What is the Impact of CVE-2022-2218?
Successful exploitation may allow attackers to inject arbitrary web scripts in the victim's browser, potentially leading to session hijacking, defacement, or redirection to malicious sites.
What is the Exploitability of CVE-2022-2218?
Exploitation of this Stored XSS vulnerability is of low complexity. The primary prerequisite is an application that uses the ionicabizau/parse-url package (prior to 7.0.0) and allows untrusted user input that can be stored and later displayed.

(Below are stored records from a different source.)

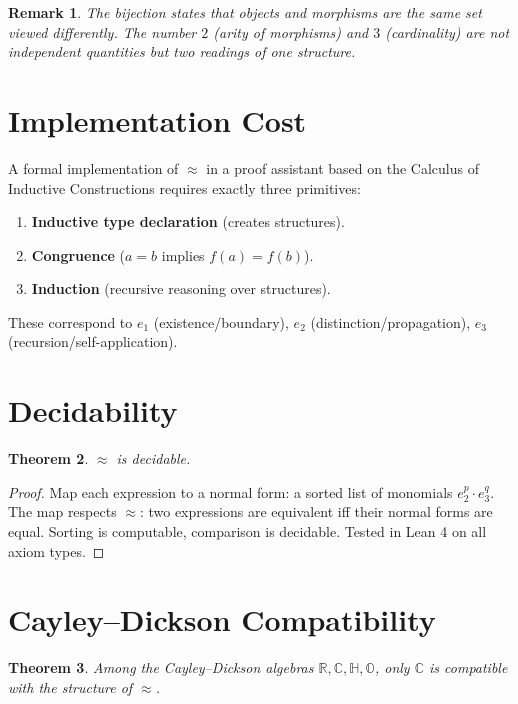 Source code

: \documentclass[12pt]{article}
\newtheorem{theorem}{Theorem}
\newtheorem{remark}[theorem]{Remark}
\begin{document}
\begin{remark}
The bijection states that objects and morphisms
are the same set viewed differently.
The number $2$ (arity of morphisms) and $3$
(cardinality) are not independent quantities
but two readings of one structure.
\end{remark}

\section{Implementation Cost}

A formal implementation of $\approx$ in a proof
assistant based on the Calculus of Inductive
Constructions requires exactly three primitives:
\begin{enumerate}
\item \textbf{Inductive type declaration}
  (creates structures).
\item \textbf{Congruence}
  ($a = b$ implies $f(a) = f(b)$).
\item \textbf{Induction}
  (recursive reasoning over structures).
\end{enumerate}
These correspond to $e_1$ (existence/boundary),
$e_2$ (distinction/propagation),
$e_3$ (recursion/self-application).

\section{Decidability}

\begin{theorem}
\label{thm:decide}
$\approx$ is decidable.
\end{theorem}

\begin{proof}
Map each expression to a normal form:
a sorted list of monomials $e_2^p \cdot e_3^q$.
The map respects $\approx$: two expressions are
equivalent iff their normal forms are equal.
Sorting is computable, comparison is decidable.
Tested in Lean 4 on all axiom types.
\end{proof}

\section{Cayley--Dickson Compatibility}

\begin{theorem}
\label{thm:cayley}
Among the Cayley--Dickson algebras
$\mathbb{R}, \mathbb{C}, \mathbb{H}, \mathbb{O}$,
only $\mathbb{C}$ is compatible with the
structure of $\approx$.
\end{theorem}
\end{document}
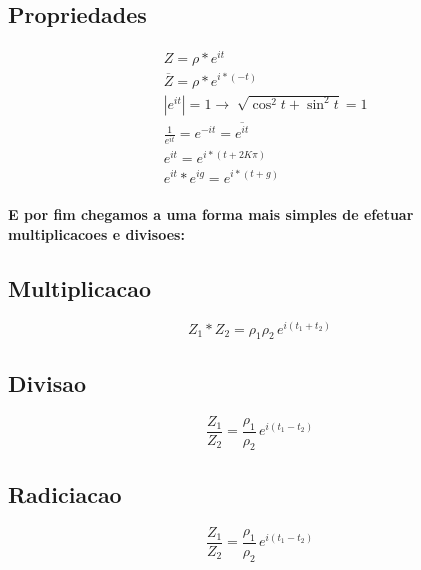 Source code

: \documentclass[12pt,twoside, a4paper, twocolumn]{article}
\begin{document}
\subsection{Propriedades}
\begin{equation*}
    \begin{aligned}
         & Z             = \rho * e^{it}                                         \\
         & \overline{Z}  = \rho * e^{i * \left(-t\right)}                        \\
         & | e^{it} |    = 1      \rightarrow \sqrt[]{\cos^2{t} + \sin^2{t}} = 1 \\
         & \frac{1}{e^{it}  } = e^{-it} = \overline{e^{it}  }                    \\
         & e^{it}  = e^{i*(t+2K\pi)}                                             \\
         & e^{it}  * e^{ig} = e^{i* (t+g)}
    \end{aligned}
\end{equation*}

\paragraph*{E por fim chegamos a uma forma mais simples de efetuar multiplicacoes e divisoes:}

\subsection{Multiplicacao}
\begin{equation}
    Z_1 * Z_2  = \rho_1  \rho_2 \, e^{i(t_1 + t_2)}
\end{equation}
\subsection{Divisao}
\begin{equation}
    \frac{Z_1}{Z_2}  = \frac{\rho_1  }{\rho_2}  \, e^{i(t_1 - t_2)}
\end{equation}

\subsection{Radiciacao}

\begin{equation}
    \frac{Z_1}{Z_2}  = \frac{\rho_1  }{\rho_2}  \, e^{i(t_1 - t_2)}
\end{equation}
\end{document}
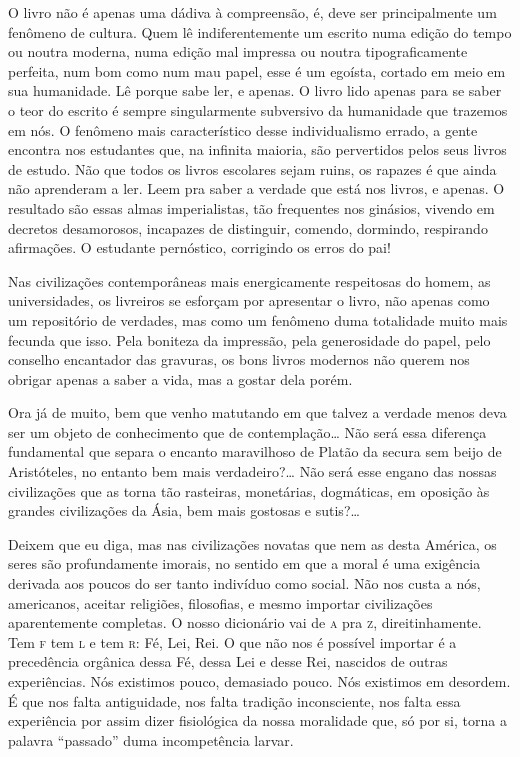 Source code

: O livro não é apenas uma dádiva à compreensão, é, deve ser
principalmente um fenômeno de cultura. Quem lê indiferentemente um
escrito numa edição do tempo ou noutra moderna, numa edição mal impressa
ou noutra tipograficamente perfeita, num bom como num mau papel, esse é
um egoísta, cortado em meio em sua humanidade. Lê porque sabe ler, e
apenas. O livro lido apenas para se saber o teor do escrito é sempre
singularmente subversivo da humanidade que trazemos em nós. O fenômeno
mais característico desse individualismo errado, a gente encontra nos
estudantes que, na infinita maioria, são pervertidos pelos seus livros
de estudo. Não que todos os livros escolares sejam ruins, os rapazes é
que ainda não aprenderam a ler. Leem pra saber a verdade que está nos
livros, e apenas. O resultado são essas almas imperialistas, tão
frequentes nos ginásios, vivendo em decretos desamorosos, incapazes de
distinguir, comendo, dormindo, respirando afirmações. O estudante
pernóstico, corrigindo os erros do pai!

Nas civilizações contemporâneas mais energicamente respeitosas do homem,
as universidades, os livreiros se esforçam por apresentar o livro, não
apenas como um repositório de verdades, mas como um fenômeno duma
totalidade muito mais fecunda que isso. Pela boniteza da impressão, pela
generosidade do papel, pelo conselho encantador das gravuras, os bons
livros modernos não querem nos obrigar apenas a saber a vida, mas a
gostar dela porém.

Ora já de muito, bem que venho matutando em que talvez a verdade menos
deva ser um objeto de conhecimento que de contemplação\ldots{} Não será essa
diferença fundamental que separa o encanto maravilhoso de Platão da
secura sem beijo de Aristóteles, no entanto bem mais verdadeiro?\ldots{} Não
será esse engano das nossas civilizações que as torna tão rasteiras,
monetárias, dogmáticas, em oposição às grandes civilizações da Ásia, bem
mais gostosas e sutis?\ldots{}


Deixem que eu diga, mas nas civilizações novatas que nem as desta
América, os seres são profundamente imorais, no sentido em que a moral é
uma exigência derivada aos poucos do ser tanto indivíduo como social.
Não nos custa a nós, americanos, aceitar religiões, filosofias, e mesmo
importar civilizações aparentemente completas. O nosso dicionário vai de
\textsc{a} pra \textsc{z}, direitinhamente. Tem \textsc{f} tem \textsc{l} e tem \textsc{r}: Fé, Lei, Rei. O que não
nos é possível importar é a precedência orgânica dessa Fé, dessa Lei e
desse Rei, nascidos de outras experiências. Nós existimos pouco,
demasiado pouco. Nós existimos em desordem. É que nos falta antiguidade,
nos falta tradição inconsciente, nos falta essa experiência por assim
dizer fisiológica da nossa moralidade que, só por si, torna a palavra
``passado'' duma incompetência larvar.

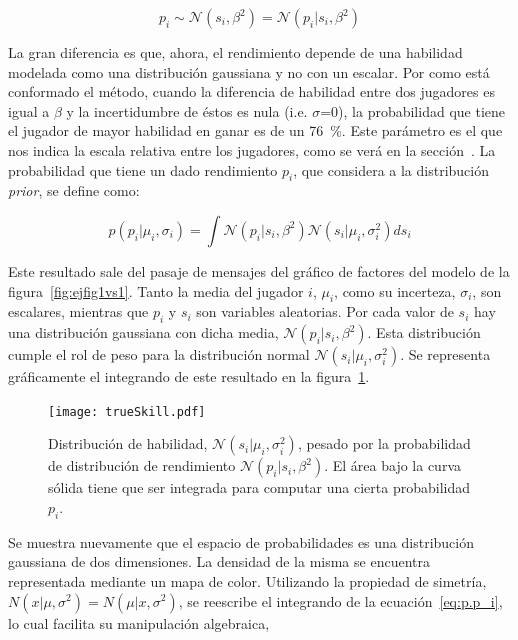 \documentclass[11pt,twoside,spanish]{report} %
\begin{document}
\begin{equation}
p_i \sim \mathcal{N}(s_i, \beta^2) = \mathcal{N}(p_i|s_i, \beta^2)
\end{equation}

La gran diferencia es que, ahora, el rendimiento depende de una habilidad modelada como una distribuci\'on gaussiana y no con un escalar.
Por como est\'a conformado el m\'etodo, cuando la diferencia de habilidad entre dos jugadores es igual a $\beta$ y la incertidumbre de \'estos es nula (i.e. $\sigma$=0), la probabilidad que tiene el jugador de mayor habilidad en ganar es de un \SI{76}{\percent}.
Este par\'ametro es el que nos indica la escala relativa entre los jugadores, como se ver\'a en la secci\'on~.
La probabilidad que tiene un dado rendimiento $p_i$, que considera a la distribuci\'on \textit{prior}, se define como:

\begin{equation}\label{eq:p.p_i}
p(p_i|\mu_i,\sigma_i) = \int \mathcal{N}(p_i| s_i, \beta^2)\mathcal{N}(s_i|\mu_i,\sigma_i^2) ds_i
\end{equation}

Este resultado sale del pasaje de mensajes del gr\'afico de factores del modelo de la figura~\ref{fig:ejfig1vs1}. 
Tanto la media del jugador $i$, $\mu_i$, como su incerteza, $\sigma_i$, son escalares, mientras que  $p_i$ y $s_i$ son variables aleatorias.
Por cada valor de $s_i$ hay una distribuci\'on gaussiana con dicha media, $\mathcal{N}(p_i| s_i, \beta^2)$.
Esta distribuci\'on cumple el rol de peso para la distribuci\'on normal  $\mathcal{N}(s_i|\mu_i,\sigma_i^2)$.
Se representa gr\'aficamente el integrando de este resultado en la figura~\ref{fig:fig8}.

\begin{figure}[H]
	\centering
	\texttt{[image: trueSkill.pdf]}
	\caption{Distribuci\'on de habilidad, $\mathcal{N}(s_i|\mu_i,\sigma_i^2)$, pesado por la probabilidad de distribuci\'on de rendimiento $\mathcal{N}(p_i|s_i,\beta^2)$. El \'area bajo la curva s\'olida tiene que ser integrada para computar una cierta probabilidad $p_i$.}
	\label{fig:fig8}
\end{figure}

Se muestra nuevamente que el espacio de probabilidades es una distribuci\'on gaussiana de dos dimensiones.
La densidad de la misma se encuentra representada mediante un mapa de color.
Utilizando la propiedad de simetr\'ia, $ N (x| \mu, \sigma^2) = N (\mu| x, \sigma^2)$, se reescribe el integrando de la ecuaci\'on~\ref{eq:p.p_i}, lo cual facilita su manipulaci\'on algebraica,
\end{document}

Authentication might be required to submit the malicious input if the storage mechanism is protected. The attack is remote: an attacker injects the payload, which is then stored and served to other users. The key condition is the lack of proper input validation and output encoding by the application when handling data processed by the vulnerable parse-url package.

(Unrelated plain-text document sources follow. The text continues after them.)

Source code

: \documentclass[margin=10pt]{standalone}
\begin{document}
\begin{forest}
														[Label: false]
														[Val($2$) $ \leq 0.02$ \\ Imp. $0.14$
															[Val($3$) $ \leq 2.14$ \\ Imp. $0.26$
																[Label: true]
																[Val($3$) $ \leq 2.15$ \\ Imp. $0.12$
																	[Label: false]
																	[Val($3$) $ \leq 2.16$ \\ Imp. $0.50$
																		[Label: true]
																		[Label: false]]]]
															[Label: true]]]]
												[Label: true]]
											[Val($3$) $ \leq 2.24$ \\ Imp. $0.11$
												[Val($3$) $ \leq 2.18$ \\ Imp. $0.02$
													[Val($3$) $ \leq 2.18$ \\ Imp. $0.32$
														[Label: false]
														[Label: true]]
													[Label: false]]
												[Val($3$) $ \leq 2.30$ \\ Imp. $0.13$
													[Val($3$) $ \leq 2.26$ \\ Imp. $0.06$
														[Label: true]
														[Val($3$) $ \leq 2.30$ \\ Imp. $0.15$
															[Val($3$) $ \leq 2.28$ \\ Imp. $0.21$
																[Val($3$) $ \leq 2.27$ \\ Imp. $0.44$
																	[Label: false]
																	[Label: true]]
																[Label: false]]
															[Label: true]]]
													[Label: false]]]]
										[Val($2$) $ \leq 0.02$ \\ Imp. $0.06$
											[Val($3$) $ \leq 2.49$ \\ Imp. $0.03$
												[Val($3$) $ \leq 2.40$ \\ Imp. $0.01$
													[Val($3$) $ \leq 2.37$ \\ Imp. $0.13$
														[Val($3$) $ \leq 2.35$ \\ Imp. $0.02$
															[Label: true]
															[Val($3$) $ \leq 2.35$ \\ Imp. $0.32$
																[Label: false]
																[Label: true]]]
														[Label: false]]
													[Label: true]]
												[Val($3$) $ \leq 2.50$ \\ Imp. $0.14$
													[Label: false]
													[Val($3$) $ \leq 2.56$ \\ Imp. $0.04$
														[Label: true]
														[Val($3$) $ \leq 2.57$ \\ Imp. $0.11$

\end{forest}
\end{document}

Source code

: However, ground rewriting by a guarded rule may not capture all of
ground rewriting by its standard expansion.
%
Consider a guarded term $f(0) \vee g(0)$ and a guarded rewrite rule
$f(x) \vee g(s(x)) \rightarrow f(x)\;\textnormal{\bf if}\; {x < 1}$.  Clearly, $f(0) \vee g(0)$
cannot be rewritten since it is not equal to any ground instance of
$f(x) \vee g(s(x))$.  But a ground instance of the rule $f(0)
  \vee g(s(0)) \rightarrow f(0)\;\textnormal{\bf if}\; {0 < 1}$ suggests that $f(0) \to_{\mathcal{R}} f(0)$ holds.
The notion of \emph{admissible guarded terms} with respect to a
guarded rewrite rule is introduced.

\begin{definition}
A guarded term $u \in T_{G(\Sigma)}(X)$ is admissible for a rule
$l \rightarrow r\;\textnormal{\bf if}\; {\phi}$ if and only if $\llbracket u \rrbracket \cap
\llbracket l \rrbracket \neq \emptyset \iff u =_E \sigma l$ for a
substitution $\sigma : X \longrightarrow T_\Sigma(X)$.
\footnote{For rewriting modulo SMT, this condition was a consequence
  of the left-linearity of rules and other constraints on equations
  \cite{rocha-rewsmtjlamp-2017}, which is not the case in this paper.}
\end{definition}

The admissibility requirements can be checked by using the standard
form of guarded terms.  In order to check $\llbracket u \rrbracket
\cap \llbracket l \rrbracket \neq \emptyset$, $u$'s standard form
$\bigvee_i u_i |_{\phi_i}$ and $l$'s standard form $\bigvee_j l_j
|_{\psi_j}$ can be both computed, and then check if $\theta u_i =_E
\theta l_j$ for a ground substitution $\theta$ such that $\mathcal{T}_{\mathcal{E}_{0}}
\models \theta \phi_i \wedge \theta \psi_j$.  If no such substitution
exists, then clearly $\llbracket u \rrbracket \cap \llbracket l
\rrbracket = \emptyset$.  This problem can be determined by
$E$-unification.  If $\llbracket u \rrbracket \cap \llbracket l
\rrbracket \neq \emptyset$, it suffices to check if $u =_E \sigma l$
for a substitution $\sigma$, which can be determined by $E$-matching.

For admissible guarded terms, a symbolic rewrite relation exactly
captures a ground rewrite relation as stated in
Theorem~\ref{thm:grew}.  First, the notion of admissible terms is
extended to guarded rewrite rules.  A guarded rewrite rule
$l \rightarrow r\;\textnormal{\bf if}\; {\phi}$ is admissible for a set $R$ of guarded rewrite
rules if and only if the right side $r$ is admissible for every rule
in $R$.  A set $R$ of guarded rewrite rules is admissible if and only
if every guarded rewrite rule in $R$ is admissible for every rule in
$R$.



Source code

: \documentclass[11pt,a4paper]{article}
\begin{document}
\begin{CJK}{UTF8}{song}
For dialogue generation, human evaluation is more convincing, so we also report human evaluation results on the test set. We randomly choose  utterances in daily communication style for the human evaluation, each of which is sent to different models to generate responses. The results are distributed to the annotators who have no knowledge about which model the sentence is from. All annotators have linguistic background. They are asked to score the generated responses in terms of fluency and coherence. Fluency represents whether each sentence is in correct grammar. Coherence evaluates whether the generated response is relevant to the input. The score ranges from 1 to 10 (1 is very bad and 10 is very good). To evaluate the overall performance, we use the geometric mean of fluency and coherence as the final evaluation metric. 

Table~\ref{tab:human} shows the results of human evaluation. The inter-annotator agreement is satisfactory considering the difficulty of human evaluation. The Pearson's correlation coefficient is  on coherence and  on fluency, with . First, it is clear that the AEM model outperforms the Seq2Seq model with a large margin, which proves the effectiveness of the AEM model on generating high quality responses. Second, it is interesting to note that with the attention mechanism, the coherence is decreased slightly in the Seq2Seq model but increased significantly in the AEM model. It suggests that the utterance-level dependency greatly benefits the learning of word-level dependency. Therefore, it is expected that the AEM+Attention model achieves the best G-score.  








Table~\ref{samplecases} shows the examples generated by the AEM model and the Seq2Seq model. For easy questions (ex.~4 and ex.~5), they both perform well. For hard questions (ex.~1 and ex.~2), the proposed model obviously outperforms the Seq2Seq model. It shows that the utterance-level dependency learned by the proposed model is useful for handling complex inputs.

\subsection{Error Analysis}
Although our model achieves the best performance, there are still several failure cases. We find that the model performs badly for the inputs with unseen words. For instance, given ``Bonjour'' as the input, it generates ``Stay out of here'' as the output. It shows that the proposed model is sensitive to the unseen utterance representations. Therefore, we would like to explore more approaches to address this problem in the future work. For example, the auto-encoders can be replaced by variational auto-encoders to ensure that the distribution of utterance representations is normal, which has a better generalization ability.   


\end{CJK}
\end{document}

What are the Known Public Exploits?
| PoC Author | Link | Commentary |
|---|---|---|
| No known exploits | ||
What are the Available Fixes for CVE-2022-2218?
Available Upgrade Options
- parse-url
- <6.0.1 → Upgrade to 6.0.1
Struggling with dependency upgrades?
See how Resolved Security's drop-in replacements make it simple.

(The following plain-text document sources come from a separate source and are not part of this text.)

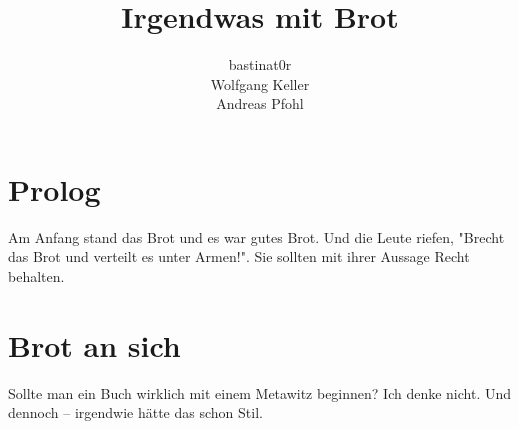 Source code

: \documentclass{scrbook}
\title{Irgendwas mit Brot}
\author{bastinat0r \\ Wolfgang Keller \\ Andreas Pfohl}
\begin{document}
\maketitle

\chapter*{Prolog}
Am Anfang stand das Brot und es war gutes Brot. Und die Leute riefen,
"Brecht das Brot und verteilt es unter Armen!". Sie sollten mit ihrer Aussage
Recht behalten.

\chapter{Brot an sich}
Sollte man ein Buch wirklich mit einem Metawitz beginnen? Ich denke nicht. Und
dennoch – irgendwie hätte das schon Stil.
\end{document}
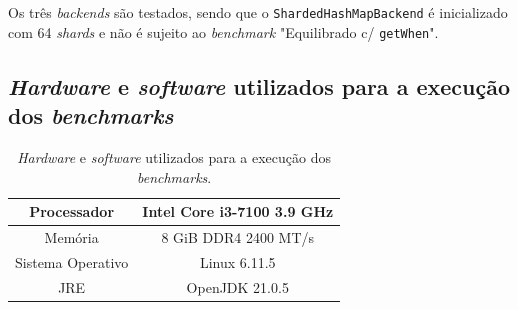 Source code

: \documentclass[11pt, a4paper]{article}
\begin{document}

Os três \emph{backends} são testados, sendo que o \texttt{ShardedHashMapBackend} é inicializado com
64 \emph{shards} e não é sujeito ao \emph{benchmark} "Equilibrado c/ \texttt{getWhen}"{}.

\subsection{\emph{Hardware} e \emph{software} utilizados para a execução dos \emph{benchmarks}}
\label{hardware-software-description}

\begin{table}[H]
    \begin{center}
        \begin{tabular}{|c|c|}
            \hline Processador       & Intel Core i3-7100 3.9 GHz  \\
            \hline Memória           & 8 GiB DDR4 2400 MT/s        \\
            \hline Sistema Operativo & Linux 6.11.5                \\
            \hline JRE               & OpenJDK 21.0.5              \\
            \hline
        \end{tabular}
    \end{center}

    \caption{\emph{Hardware} e \emph{software} utilizados para a execução dos \emph{benchmarks}.}
    \label{hardware-software}
\end{table}
\end{document}
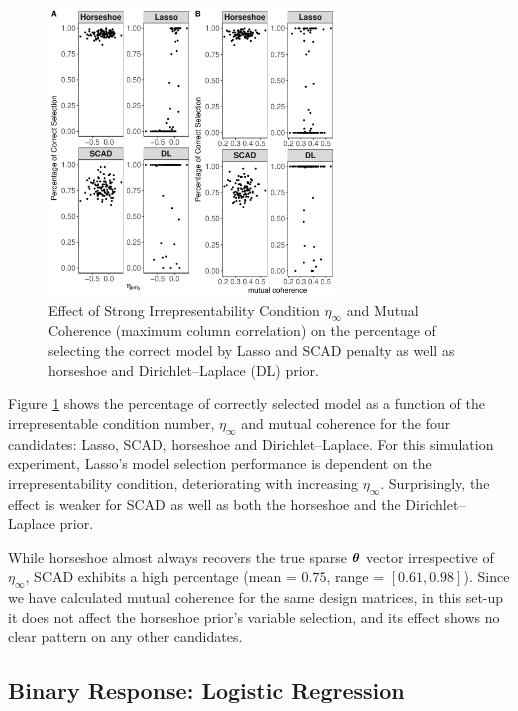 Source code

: \documentclass[sts,preprint]{imsart}
\begin{document}
\begin{figure}[ht!]%
\centering
\includegraphics[height = 3in, width=\columnwidth]{irrep_mc_effect_DL_100_100} %
\caption{Effect of Strong Irrepresentability Condition $\eta_{\infty}$ and Mutual Coherence
(maximum column correlation) on the percentage of selecting the correct model
by Lasso and SCAD penalty as well as horseshoe and Dirichlet--Laplace (DL) prior.}%
\label{fig:irrep-mc}%
\end{figure}

Figure \ref{fig:irrep-mc} shows the percentage of correctly selected model as a function of the irrepresentable condition number, $\eta_{\infty}$ and mutual coherence  for the four candidates: Lasso, SCAD, horseshoe and Dirichlet--Laplace. For this simulation experiment, Lasso's model selection performance is dependent on the irrepresentability condition, deteriorating with increasing $\eta_{\infty}$. Surprisingly, the effect is weaker for SCAD as well as both the horseshoe and the Dirichlet--Laplace prior. 

While horseshoe almost always recovers the true sparse $\boldsymbol{\theta}$ vector irrespective of $\eta_{\infty}$, SCAD exhibits a high percentage (mean = $0.75$, range = $[0.61, 0.98]$). Since we have calculated mutual coherence for the same design matrices, in this set-up it does not affect the horseshoe prior's variable selection, and its effect shows no clear pattern on any other candidates. 

\subsection{Binary Response: Logistic Regression}
\end{document}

Book a demoAdditional Resources
- https://nvd.nist.gov/vuln/detail/CVE-2022-2218
- https://huntr.dev/bounties/024912d3-f103-4daf-a1d0-567f4d9f2bf5
- https://huntr.dev/bounties/024912d3-f103-4daf-a1d0-567f4d9f2bf5
- https://github.com/ionicabizau/parse-url/commit/21c72ab9412228eea753e2abc48f8962707b1fe3
- https://github.com/ionicabizau/parse-url
- https://osv.dev/vulnerability/GHSA-jpp7-7chh-cf67
- https://github.com/ionicabizau/parse-url/commit/21c72ab9412228eea753e2abc48f8962707b1fe3
What are Similar Vulnerabilities to CVE-2022-2218?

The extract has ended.